这是迟早的事,毕竟当初指定他们的时候,没通过民主投票,只说是“代班委”。
今天,便是要补上这缺失的一环。
周晓晓一颗心躁动不安,她望了一眼同桌,怂恿道:“你上次弃权了,这次呢,不选个班委当当?”
李新月摇头:“我自由散漫惯了,况且,班委以班长为中心。在魏一鸣底下干活,想想就心梗。”
她百无聊赖地喝了一口汽水。
在学校,学生以成绩安身立命。班主任既然指定了那几个人,无非是心里有了决断,如今不过走个形式。
果不其然,场面话来了。
“班委团队的这几位同学一直兢兢业业,想必大家皆有目共睹。”
“诸位,若是没有意见,我们就将这几位班委固定了。”
光天化日之下,老师钦定,谁敢有意见?
整间教室鸦雀无声。
班主任顺水推舟:“既然如此,那我们就……”
“老师,我想竞选数学科代表!”
李新月一口汽水险些喷出来。
她猛地回头一看。
冤家。
这不是冤家是什么?
魏一鸣鹤立鸡群地站在一众低头垂目的学生中间,身姿笔挺,眉眼如画。
班主任有些惊讶,随即竭力挽留。
“开学以来,你一直胜任班长这个职位。为老师,为同学分了不少忧,作出的贡献是大家有目共睹的。我个人还是希望你继续干下去。”

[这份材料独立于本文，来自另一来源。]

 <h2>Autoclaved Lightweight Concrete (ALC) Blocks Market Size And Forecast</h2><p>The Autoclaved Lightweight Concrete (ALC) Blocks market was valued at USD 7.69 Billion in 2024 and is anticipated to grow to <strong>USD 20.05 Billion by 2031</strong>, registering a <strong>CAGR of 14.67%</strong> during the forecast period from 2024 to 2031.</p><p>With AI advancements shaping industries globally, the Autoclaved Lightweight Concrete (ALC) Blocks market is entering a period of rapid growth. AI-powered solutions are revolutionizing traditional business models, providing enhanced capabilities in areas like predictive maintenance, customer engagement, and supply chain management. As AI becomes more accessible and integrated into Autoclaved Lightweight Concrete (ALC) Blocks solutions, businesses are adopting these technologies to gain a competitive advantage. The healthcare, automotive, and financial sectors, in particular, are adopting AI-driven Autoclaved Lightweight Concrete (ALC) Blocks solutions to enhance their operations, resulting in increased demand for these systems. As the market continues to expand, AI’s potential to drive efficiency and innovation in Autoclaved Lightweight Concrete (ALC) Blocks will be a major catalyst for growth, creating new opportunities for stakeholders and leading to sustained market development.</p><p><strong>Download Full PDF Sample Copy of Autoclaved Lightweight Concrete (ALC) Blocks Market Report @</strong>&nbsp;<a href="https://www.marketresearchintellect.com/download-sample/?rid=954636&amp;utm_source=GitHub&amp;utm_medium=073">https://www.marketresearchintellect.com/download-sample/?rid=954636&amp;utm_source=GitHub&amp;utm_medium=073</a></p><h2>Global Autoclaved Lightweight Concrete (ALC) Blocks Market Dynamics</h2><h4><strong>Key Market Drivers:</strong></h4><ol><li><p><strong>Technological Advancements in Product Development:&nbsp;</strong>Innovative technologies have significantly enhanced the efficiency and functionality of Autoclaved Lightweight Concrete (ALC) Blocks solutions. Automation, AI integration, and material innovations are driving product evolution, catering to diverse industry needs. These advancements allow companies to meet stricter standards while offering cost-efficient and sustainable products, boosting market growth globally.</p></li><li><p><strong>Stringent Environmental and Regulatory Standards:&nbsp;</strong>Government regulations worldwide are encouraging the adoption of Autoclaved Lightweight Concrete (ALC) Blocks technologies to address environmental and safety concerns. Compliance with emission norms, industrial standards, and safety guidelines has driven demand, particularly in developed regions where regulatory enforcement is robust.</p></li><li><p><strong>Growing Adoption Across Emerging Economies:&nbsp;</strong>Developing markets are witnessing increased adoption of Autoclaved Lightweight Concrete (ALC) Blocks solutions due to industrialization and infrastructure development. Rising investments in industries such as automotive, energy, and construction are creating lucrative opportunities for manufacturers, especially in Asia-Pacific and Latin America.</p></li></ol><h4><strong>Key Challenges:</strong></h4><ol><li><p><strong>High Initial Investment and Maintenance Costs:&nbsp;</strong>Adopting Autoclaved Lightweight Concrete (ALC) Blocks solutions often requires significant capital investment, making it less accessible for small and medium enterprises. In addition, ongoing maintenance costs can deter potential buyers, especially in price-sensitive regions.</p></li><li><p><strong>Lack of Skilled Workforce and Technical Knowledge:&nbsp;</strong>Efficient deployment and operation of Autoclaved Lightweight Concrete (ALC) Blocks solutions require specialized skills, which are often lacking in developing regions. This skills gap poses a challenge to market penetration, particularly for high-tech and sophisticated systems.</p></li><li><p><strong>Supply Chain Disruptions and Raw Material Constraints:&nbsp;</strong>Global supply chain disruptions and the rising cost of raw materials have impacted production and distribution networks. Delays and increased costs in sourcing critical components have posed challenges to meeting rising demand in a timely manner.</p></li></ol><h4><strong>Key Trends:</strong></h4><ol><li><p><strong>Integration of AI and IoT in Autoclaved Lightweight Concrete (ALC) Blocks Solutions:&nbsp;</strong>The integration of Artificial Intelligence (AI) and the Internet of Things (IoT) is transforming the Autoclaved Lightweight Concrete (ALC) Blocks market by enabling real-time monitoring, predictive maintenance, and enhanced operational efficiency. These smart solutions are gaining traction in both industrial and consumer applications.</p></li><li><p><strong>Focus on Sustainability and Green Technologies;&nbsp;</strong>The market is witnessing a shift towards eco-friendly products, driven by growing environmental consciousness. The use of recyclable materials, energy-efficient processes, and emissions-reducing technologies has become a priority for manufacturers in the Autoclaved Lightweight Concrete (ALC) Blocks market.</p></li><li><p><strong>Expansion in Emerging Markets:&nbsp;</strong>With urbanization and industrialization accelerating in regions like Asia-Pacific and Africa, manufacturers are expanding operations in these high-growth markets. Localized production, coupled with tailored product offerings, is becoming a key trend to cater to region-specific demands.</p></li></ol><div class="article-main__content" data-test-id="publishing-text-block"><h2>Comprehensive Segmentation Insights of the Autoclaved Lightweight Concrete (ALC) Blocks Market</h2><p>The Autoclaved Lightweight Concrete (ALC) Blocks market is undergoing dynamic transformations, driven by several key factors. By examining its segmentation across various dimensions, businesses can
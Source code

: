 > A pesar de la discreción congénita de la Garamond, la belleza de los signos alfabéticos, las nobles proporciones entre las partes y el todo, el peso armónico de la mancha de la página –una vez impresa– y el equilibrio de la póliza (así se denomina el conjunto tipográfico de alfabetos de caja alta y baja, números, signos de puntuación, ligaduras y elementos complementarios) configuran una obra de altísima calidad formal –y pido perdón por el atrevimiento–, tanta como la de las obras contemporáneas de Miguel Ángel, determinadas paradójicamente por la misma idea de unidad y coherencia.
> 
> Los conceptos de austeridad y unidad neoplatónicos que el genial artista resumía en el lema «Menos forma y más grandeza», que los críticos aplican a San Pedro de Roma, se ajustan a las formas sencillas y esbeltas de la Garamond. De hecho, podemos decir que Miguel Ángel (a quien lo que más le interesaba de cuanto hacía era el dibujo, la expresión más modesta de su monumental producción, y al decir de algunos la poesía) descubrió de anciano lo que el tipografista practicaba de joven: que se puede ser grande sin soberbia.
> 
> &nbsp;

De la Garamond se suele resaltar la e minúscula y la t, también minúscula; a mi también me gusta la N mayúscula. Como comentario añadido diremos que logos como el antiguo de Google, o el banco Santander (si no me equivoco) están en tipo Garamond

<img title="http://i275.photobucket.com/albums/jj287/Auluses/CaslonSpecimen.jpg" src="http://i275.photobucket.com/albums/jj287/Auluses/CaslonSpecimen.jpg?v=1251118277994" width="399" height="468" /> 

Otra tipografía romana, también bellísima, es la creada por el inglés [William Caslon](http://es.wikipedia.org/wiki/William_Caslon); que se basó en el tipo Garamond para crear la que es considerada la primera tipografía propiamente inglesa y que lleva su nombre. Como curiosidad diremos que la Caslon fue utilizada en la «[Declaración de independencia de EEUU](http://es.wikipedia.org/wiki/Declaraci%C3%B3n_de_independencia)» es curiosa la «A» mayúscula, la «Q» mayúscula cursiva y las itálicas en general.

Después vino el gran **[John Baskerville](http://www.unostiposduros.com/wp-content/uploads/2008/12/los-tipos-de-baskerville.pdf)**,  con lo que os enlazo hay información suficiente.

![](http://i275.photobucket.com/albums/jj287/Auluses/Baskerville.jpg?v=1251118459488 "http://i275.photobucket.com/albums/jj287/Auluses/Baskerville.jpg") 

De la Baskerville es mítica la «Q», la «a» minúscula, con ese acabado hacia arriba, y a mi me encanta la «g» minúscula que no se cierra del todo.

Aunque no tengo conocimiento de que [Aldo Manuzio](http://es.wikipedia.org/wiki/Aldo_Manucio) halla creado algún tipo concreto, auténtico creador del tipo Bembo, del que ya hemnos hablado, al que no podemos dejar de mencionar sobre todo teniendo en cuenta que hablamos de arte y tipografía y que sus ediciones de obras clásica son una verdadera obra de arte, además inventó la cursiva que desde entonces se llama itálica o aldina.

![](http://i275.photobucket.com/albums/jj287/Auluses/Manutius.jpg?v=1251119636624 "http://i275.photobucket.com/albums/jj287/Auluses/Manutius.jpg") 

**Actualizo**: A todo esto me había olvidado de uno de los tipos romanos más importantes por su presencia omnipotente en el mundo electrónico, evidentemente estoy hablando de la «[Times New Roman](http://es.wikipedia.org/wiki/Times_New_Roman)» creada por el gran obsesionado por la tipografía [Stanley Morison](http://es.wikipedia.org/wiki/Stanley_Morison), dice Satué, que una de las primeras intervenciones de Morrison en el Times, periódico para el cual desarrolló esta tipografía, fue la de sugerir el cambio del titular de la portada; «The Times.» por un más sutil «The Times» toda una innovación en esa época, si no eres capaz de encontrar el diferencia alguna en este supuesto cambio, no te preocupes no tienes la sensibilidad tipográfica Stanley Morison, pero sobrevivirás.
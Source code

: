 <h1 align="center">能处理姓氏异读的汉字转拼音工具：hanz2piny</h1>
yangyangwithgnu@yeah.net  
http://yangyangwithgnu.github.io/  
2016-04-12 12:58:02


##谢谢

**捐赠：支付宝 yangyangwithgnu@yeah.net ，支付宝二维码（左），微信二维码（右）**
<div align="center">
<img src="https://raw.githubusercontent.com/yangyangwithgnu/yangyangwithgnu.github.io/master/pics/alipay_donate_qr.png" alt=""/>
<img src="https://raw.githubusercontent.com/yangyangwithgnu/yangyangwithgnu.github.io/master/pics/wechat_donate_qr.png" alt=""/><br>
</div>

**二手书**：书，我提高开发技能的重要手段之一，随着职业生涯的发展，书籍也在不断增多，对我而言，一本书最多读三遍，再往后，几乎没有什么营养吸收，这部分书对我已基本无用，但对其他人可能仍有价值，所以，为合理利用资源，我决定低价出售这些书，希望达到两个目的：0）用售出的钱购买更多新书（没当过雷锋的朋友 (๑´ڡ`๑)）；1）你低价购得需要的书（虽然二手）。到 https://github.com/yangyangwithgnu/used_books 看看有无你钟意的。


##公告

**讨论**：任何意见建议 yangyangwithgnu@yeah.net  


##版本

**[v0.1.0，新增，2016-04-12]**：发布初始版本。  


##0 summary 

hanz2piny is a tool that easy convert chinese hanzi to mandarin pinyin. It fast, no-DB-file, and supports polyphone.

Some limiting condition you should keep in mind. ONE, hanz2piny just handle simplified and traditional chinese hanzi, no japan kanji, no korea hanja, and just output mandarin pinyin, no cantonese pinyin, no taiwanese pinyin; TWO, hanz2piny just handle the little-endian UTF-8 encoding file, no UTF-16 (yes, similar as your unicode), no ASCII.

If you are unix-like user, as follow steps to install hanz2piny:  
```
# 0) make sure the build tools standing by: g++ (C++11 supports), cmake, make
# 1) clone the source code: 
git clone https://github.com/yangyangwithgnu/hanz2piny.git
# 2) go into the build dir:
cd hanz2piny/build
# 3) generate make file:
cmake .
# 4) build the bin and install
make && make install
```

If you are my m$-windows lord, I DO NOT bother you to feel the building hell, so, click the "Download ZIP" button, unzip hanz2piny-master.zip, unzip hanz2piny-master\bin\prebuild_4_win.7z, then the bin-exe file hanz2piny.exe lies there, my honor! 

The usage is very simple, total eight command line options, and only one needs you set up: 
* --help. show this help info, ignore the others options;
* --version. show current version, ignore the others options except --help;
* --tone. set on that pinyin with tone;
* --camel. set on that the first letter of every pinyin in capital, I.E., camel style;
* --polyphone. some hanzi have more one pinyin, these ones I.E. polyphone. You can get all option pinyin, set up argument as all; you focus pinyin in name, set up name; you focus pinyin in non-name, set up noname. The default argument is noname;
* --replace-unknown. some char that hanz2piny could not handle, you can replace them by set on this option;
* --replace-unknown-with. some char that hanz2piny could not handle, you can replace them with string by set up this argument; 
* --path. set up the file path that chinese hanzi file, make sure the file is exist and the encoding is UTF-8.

魏一鸣长年跟着父母混迹于高校,身上多少带些人精属性。
他先是对老师一顿海夸,夸得其再无还嘴之力。再对各班委及同学一阵感谢,感谢得一个个无话可说。最后才说到自己,说想在更多领域为同学们服务。
先礼后兵的典范。
班主任正处于脑热的状态,率先做了让步。
“这样吧,空出来的班长之位,由副班长罗丰接任。但他新官上任,难免有不熟悉的地方。魏一鸣,你担任科代表的同时兼任副班长,带带他。”
魏一鸣点头,表示同意。
班主任扫了一圈台下的学生,问道:“大家有意见吗?”
众人纷纷摇头。
底下的学生也知深浅,即使有人想跟第一争,也没人敢跟校长家的公子争。
“既然大家没意见,这事就这么定下来了。”班主任一锤定音。
魏一鸣心满意足地坐了下来。
一落座,罗丰就戳他胳膊:“你这么一折腾,不怕张浩记恨你,人家明明干得好好的。”
“记恨?”魏一鸣不以为然,“他吃了李新月那么多零食,早够本了。”
罗丰不屑地“切”了一声,“看似冠冕堂皇,实则全是私谋。”
魏一鸣笑笑,没吭声。
几家欢喜几家愁。
如果说魏一鸣那边是艳阳高照,李新月这边就是乌云密布。
她气得手都哆嗦。
祭出去的那么多零食泡汤了,到手的解题思路泡汤了,什么都泡汤了。
“他是不是跟我有仇?你说他是不是跟我有仇?故意的!绝对是故意的!”
周晓晓忙按住她:“淡定。”
如何能淡定?
她好不容易达到的曲线救国目标,好不容易在张浩那里打下的江山……
全没了……渣都不剩……
李新月恨不得剥了魏一鸣的皮。
她一腔怨气没处发泄,就那样晃晃悠悠、魂不守舍地回了家,魂不守舍地写完作业,又魂不守舍地爬上床。
第二天,眼下一片铁青。
周晓晓正要表达关心:“新月。”
阴森森的声音响起:“别叫我,我怨气太重。”
周晓晓吐了吐舌头,吓得没敢吭声。
相反的,魏一鸣倒是心情很好,看起来容光焕发。
他站在讲台上吆喝。
“收作业了!各位同学,每天课前,请自觉主动把作业本放在靠窗的第一排。喏,就是周晓晓同学的那个位置。”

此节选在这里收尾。